“I presume Curtis let them in,” she said stiffly.
I leaned back in the chair and looked at her thoughtfully. Maybe no one had been in the house this afternoon. Maybe she was seizing the opportunity offered by her brother’s disappearance to avenge herself for his bungling their father’s practice all these years. Or perhaps in the confusion of the last few days she’d forgotten where she’d hidden the typed notes. She was, after all, nearly eighty.
I tried probing, but not very skillfully. She frowned ferociously.
“Young lady, please do not treat me like a senile old woman. I am in full possession of my faculties. I saw Curtis trying to bum his notes five days ago. I can even show you the spot where the wastebasket burned through to the carpet.
“Why he wanted to destroy them I have no idea. Nor why he should sneak in here to steal them. But both of these things occurred.”
My face felt a little hot. I got up and told her I’d check out the premises. She was still a little frosty, but she took me on a tour of the house. Although she said she’d tidied any disarray among her books and silver, she hadn’t vacuumed or dusted. After a painstaking search worthy of Sherlock Holmes, I did find traces of dried mud on the stairwell carpeting. I wasn’t sure what that proved, but I could easily believe it wouldn’t have come from Ms. Chigwell. None of the locks showed any sign of forcing.
I didn’t think she should stay the night here alone—anyone who came in once in such a way could easily return, with or without her brother. And if they had seen me arrive, they might easily come back to demand why in ways that an old lady—however tough she might be—would be unable to withstand.
“No one is forcing me from my home. I grew up in this house and I am not leaving it now.” She scowled at me fiercely.
I tried my best to dissuade her, but she was adamant. Either she was scared and didn’t want to admit it, or she knew why her brother was so desperate to get his hands on the notebooks. But then she wouldn’t have given the originals to me.
I shook my head in irritation. I was exhausted, my shoulders ached, my head was throbbing slightly where I’d been hit. If Ms. Chigwell wasn’t telling the truth, tonight wasn’t the night for me to figure it out—I needed to go to bed. As I was leaving, though, something else occurred to me.
“Who did your brother go to stay with?”
At that she looked a little embarrassed—she didn’t know. “I was surprised when he said he was going to stay with friends, because he doesn’t have any. He did get a call Wednesday afternoon about two hours after he got out of the hospital, and it was a little after that that he announced he was going away for a few days. But he left when I was doing my volunteer stint at the hospital, so I don’t have any idea who might have come by for him.”
Ms. Chigwell also had no idea who had called her brother. It had been a man, because she had picked up an extension at the same time Curtis had. Hearing a man say her brother’s name, she’d immediately hung up. It was a pity, really, that her sense of moral rectitude had been too great for her to eavesdrop on her brother, but you can’t have everything in an imperfect world.
It was close to eleven when I finally left. Looking back, I could see her gaunt frame silhouetted in the doorway. She lifted a hand in a formal gesture and shut the door.
29
Night Crawlers
I hadn’t realized how tired I was until I got into my car. The pain in my shoulders returned in a wave that swept me back limply in the front seat. Little tears of hurt and self-pity pricked my eyelids. Quitters never win and winners never quit, I quoted my old basketball coach grimly. Play through the pain, not against it.

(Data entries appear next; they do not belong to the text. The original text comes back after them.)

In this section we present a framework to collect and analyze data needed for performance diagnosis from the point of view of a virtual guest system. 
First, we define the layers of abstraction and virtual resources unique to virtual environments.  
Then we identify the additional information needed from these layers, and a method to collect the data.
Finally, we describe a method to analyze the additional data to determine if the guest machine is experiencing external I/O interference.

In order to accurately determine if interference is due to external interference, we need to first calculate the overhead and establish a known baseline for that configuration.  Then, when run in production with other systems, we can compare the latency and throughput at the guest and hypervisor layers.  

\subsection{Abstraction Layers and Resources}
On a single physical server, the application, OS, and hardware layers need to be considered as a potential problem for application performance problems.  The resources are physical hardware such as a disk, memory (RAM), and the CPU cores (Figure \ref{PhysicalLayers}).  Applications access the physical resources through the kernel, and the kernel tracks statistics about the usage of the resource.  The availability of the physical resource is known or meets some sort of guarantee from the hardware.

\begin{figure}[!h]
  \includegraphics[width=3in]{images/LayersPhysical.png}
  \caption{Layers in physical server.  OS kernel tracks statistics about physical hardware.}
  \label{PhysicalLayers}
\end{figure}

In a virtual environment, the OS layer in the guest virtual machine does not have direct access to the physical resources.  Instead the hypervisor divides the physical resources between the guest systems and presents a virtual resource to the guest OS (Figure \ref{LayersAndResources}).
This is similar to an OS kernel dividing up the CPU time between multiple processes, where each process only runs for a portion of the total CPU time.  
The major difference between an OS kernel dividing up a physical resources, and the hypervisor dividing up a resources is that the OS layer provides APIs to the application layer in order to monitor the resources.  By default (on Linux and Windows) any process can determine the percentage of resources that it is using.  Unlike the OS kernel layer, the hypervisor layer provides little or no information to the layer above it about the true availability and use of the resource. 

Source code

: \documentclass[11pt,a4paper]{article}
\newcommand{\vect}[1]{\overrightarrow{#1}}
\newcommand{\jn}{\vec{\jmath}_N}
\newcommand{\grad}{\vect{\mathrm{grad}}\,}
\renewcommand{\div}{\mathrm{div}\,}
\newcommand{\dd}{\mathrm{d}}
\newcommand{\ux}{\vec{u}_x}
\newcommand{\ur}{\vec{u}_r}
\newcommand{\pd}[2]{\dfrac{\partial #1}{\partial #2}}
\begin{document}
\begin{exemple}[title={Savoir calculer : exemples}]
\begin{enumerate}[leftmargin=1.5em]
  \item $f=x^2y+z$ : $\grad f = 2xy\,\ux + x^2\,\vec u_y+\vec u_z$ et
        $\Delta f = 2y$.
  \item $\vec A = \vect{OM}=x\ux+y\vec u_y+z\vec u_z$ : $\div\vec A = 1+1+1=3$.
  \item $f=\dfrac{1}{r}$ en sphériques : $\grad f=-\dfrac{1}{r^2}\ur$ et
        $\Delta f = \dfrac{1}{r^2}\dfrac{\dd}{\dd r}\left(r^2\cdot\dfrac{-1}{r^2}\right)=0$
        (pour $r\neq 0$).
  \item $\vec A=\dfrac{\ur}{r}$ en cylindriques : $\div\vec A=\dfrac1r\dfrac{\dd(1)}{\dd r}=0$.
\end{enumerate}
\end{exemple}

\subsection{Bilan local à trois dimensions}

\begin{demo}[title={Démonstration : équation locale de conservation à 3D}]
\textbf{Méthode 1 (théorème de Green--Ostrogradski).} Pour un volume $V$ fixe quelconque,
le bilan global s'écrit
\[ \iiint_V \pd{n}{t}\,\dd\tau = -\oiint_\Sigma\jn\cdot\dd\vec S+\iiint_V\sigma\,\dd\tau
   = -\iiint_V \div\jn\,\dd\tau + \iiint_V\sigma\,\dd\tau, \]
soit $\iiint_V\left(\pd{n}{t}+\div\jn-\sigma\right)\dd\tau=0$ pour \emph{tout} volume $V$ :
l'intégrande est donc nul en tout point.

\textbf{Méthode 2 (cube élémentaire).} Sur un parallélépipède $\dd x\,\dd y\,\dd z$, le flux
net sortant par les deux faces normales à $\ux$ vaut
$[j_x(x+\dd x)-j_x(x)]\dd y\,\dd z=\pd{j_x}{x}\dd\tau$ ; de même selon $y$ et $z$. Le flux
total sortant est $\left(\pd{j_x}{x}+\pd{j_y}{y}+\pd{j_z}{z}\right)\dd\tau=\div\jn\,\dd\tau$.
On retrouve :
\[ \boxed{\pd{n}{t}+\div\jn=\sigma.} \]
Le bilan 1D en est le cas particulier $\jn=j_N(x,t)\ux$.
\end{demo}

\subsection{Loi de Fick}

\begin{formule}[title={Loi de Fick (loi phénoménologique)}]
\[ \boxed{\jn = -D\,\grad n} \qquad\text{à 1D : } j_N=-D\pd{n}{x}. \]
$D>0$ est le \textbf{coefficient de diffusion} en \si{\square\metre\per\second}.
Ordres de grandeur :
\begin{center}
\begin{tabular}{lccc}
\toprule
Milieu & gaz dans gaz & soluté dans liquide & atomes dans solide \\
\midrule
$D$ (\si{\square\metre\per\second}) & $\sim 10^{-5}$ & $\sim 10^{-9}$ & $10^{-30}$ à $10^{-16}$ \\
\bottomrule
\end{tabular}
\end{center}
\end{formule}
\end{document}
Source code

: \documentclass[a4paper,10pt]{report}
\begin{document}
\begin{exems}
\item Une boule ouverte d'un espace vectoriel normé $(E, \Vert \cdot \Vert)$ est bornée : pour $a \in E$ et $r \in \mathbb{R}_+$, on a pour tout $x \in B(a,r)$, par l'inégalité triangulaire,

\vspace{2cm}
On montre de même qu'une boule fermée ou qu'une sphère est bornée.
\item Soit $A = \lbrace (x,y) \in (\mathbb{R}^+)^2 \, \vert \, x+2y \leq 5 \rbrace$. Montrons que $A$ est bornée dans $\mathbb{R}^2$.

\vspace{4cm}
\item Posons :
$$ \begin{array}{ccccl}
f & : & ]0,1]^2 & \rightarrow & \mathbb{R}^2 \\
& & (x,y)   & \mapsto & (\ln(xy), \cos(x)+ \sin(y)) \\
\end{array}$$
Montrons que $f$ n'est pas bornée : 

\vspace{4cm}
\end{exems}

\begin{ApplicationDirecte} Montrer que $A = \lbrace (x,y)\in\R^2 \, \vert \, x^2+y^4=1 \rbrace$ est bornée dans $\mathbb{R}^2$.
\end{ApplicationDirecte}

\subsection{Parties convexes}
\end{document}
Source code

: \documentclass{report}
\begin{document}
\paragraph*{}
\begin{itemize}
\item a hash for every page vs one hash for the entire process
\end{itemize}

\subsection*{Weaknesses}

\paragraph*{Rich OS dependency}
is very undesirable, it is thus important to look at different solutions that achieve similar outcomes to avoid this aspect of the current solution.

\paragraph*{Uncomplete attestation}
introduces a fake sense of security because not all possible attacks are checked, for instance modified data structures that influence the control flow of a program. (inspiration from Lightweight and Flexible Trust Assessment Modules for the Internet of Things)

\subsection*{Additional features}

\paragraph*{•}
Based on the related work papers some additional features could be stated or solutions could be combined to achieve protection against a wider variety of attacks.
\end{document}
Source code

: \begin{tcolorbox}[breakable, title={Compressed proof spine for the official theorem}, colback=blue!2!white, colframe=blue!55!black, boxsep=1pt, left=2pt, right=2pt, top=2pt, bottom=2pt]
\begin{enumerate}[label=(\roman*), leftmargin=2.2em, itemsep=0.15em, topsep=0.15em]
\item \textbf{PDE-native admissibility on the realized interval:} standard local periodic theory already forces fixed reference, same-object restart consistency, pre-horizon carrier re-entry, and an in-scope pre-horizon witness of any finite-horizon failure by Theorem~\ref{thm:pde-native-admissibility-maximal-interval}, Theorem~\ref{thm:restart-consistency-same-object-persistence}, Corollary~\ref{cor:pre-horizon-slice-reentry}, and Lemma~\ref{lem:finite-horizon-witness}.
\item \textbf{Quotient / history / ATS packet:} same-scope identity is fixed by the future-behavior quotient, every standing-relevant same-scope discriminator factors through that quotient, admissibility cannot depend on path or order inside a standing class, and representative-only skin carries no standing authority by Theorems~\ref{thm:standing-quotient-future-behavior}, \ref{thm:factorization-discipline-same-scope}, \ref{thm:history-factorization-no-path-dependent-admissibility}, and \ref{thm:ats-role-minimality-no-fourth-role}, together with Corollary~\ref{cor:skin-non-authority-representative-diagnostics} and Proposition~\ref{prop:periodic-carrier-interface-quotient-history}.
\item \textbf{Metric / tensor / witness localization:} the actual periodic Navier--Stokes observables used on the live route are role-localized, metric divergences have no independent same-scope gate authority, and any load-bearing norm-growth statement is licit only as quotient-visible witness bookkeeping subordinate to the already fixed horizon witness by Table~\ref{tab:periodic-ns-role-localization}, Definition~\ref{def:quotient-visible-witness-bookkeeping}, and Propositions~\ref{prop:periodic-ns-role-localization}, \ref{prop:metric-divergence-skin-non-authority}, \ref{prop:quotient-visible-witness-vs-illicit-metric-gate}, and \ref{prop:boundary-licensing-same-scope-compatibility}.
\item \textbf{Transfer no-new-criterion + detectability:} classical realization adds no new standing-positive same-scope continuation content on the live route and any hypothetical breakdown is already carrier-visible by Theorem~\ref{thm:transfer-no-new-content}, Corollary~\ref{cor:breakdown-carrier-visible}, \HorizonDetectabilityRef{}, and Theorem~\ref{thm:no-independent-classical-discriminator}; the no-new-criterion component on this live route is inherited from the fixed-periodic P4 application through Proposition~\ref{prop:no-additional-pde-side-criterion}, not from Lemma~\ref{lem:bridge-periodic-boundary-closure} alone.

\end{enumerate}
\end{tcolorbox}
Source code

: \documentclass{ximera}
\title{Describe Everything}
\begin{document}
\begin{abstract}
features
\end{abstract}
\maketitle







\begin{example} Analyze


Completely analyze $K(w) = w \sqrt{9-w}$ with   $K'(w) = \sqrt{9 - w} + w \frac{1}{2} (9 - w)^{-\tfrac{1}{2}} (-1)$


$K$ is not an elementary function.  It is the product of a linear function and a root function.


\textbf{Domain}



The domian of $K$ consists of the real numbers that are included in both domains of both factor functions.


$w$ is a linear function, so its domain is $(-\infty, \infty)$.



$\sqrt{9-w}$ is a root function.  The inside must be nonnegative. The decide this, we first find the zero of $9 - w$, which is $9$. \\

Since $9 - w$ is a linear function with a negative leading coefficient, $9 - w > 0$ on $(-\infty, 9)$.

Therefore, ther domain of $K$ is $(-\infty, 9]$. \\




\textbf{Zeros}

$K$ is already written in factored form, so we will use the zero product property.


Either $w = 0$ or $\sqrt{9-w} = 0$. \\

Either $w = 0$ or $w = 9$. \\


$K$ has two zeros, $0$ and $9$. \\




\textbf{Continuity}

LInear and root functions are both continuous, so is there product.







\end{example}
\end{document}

I rolled the car window down, my sore arm moving slowly to the commands of my brain. I sat for a while, watching the Chigwell house and the surrounding street, dozing a bit, finally deciding the indomitable old lady wasn’t under surveillance before putting the car into gear and heading for home.
The Eisenhower is never really clear of traffic—trucks thunder into the city throughout the night, some people are getting off late-night shifts, others heading for the action that begins only after dark. I joined the sweep of anonymous vehicles at Hillside. The steady stream of lights, red from the cars, orange on the sides of the trucks, the rows of street-lamps stretching into the distance as far as the eye could see, made me feel isolated and alone. A little speck in the great universe of lights, an atom of dust who could merge with the mud of Dead Stick Pond without leaving a trace behind.